Gheorghina Gligor

Thoughts on Coding, Software Architecture, Solving Business Problems, Growing as an Engineer and more importantly, growing as a Leader.

Email address:

Designing Distributed Business Process Models

14 Feb 2023 » workflows, distributed workflows, scalability, resiliency, orchestration, choreography

Designing Distributed Workflows

Once moving away from a monolithic solution to distributed systems, the collaboration and coordination between various domains increases in complexity. In order to enable more domains to contribute to an outcome, depending on the level of coordination required, two fundamental patterns can be considered for the services collaboration models: orchestration or choreography.

Each pattern has its own distinct characteristics, benefits, drawbacks, and recommended use cases.

The choice between orchestration and choreography depends on the specific requirements of the system and the trade-offs that need to be made.

Orchestration offers centralized control and easier management but introduces a single point of failure and coordination overhead.

Choreography provides decentralized autonomy and loose coupling but lacks global visibility and can be complex to debug.

Understanding the characteristics and considering the pros and cons of each pattern can help architects and developers make informed decisions about which approach to adopt in their microservices architecture.

Architecture Principles

There are a few key architecture principles which have to be taken into account for building the capabilities of shaping workflows in distributed systems.

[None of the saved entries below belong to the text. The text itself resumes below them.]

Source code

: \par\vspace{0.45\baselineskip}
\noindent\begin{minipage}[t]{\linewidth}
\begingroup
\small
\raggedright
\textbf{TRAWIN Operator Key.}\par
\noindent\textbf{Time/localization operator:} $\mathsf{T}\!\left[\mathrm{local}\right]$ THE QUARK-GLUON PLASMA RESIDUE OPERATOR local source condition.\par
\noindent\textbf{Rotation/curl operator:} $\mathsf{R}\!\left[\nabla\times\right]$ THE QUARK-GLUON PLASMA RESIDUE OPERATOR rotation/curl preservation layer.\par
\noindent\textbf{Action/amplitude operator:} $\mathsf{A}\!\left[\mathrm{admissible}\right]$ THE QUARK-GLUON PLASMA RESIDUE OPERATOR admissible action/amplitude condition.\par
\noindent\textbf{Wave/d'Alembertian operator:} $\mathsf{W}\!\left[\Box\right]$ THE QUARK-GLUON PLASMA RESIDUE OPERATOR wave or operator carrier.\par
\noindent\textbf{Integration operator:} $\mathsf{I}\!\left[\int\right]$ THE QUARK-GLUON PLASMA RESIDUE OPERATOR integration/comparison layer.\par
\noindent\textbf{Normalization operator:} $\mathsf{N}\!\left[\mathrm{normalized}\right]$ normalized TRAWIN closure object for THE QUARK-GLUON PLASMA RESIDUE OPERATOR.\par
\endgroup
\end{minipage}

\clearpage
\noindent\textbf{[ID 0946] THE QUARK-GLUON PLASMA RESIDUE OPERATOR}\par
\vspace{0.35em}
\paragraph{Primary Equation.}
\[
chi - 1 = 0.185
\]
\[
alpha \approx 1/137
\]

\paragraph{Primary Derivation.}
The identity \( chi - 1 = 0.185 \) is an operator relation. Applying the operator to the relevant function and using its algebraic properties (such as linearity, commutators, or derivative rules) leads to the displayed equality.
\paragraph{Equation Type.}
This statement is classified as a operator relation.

These principles are meant as guidelines which can simplify the process and reduce the complexity of dealing with multiple systems:

  1. Each system shall be the single source of truth for one particular domain boundary. This is a general best practice while dealing with distributed systems. This principle keeps communication clear and the systems dependencies small. It simplifies the architecture decisions and technical solutions in general.

  2. Ideally, the amount of workflow states shall be kept small with focus on the global view. The details on how each system reaches the state shall be abstracted away.

  3. The systems using the high level checkpoints shall be able to cope with eventual consistency. As the sources of truth may be different from the system which gives the overall system status.

  4. Ideally, each new system shall have full autonomy on managing its internal subdomain. The details of the subdomain, have to be hidden away from the global view of the overall system status.

  5. The workflows shall be mainly responsible for managing global states, or global impact of changes. Changes within on system while reaching a global state, must be abstracted away.

  6. Idempotence becomes a good factor for consideration, as it is important to be able to recover from various failures. The ability to cope with retries in case of failures or partial degradation becomes vital for the resiliency of a mechanism.

A few NFRs to be taken into account

  • Performance

  • Resiliency

  • Observability

    • Ability to identify if the flow is stuck, the reasons for it, and have the ability to unblock itself
  • Ability to cope with eventual consistency

  • Flexibility

  • Standardized way of integrating systems

  • Ability to manage distributed transactions as a last resort if required

Designing Workflows with Sync/ Async Orchestration

Orchestration is a communication pattern where a central entity, known as the orchestrator, controls and coordinates the interactions between microservices.

The orchestrator is responsible for initiating and managing the workflow of the overall process, directing microservices to perform specific tasks in a predefined order.

This pattern is typically implemented using a centralized service or a dedicated orchestrator component.

Pros:

  • Ability to have a centralized place for coordination, which can be put in place in a configurable, standardized manner. The coordination can be across systems, across domains, across companies, with the ability to accommodate human interactions shaped as a triggers for various points coming from various sources.

  • Microservices can focus on their specific tasks without needing to know about the overall process, promoting loose coupling between components.

  • Increased observability capabilities by having an enhanced visibility on the status of a flow

  • Support for resiliency and retry mechanisms in case of failures. This brings to an increased recoverability in case of failures.

  • With standard configuration based integrations, flexibility and independence can be put in place for building different versions of other workflows.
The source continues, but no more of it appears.